A pesar del escenario, el gobierno aun no logra responder al reclamo de ajuste salarial de distintos sectores de trabajadores jujeños, y el malestar de la dirigencia se manifiesta constantemente, como en las palabras de la referente de la Asociación de Trabajadores del Estado (ATE), Claudia Navarro, quien marcó que un empleado administrativo tiene un sueldo básico de $34.000.
“El básico de un administrativo estaba en $28.000 y subió a $34.000; el resto son conceptos en negro o gris”.
Si participaran de encuentros con funcionarios del gobierno pedirían un salario básico de $100.000 pero no tienen esa posibilidad. Y protestan por la gestión de Carlos Sajama, a quien sienten más cercano al gobierno que a los trabajadores a quienes representa.

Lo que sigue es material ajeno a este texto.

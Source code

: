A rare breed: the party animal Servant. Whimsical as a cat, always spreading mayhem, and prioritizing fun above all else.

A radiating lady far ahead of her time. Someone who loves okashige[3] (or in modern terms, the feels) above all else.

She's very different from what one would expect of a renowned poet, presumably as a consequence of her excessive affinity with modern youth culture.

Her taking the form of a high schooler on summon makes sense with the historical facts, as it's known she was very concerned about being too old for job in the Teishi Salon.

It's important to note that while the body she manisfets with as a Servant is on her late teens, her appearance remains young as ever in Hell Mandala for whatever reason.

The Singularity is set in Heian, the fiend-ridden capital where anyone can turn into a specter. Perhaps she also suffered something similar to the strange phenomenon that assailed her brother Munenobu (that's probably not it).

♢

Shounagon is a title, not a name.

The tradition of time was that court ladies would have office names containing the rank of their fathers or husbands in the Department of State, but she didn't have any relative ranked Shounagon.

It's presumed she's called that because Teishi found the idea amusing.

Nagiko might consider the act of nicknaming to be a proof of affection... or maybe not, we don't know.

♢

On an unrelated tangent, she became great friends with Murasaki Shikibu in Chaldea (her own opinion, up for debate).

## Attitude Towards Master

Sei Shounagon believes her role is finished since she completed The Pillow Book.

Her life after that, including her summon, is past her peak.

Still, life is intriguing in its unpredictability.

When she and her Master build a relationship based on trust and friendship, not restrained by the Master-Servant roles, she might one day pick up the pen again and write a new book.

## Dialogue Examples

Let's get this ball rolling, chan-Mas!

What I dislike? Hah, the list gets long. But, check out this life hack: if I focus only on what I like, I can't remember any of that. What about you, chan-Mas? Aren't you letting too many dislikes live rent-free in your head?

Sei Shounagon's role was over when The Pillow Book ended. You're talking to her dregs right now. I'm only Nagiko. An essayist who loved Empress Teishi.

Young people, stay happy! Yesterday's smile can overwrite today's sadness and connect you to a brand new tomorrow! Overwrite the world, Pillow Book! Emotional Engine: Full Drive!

“Firmaron un acuerdo de piso salarial de $145.000; por eso enviamos una nota al Secretario General exigiendo que pida paritarias, que se aumente el básico, pero como manda el patrón tiene que obedecer”.
Que los mismos trabajadores se cuestionen por qué no se consiguieron cifras más favorables o se organizó una asamblea para discutirlas muestra “la complicidad de Sajama con el gobierno de Morales. El gobierno de Jujuy está dando orden a los municipios para que los intendentes obliguen a los afiliados a votar por Sajama en las próximas elecciones”, sostuvo.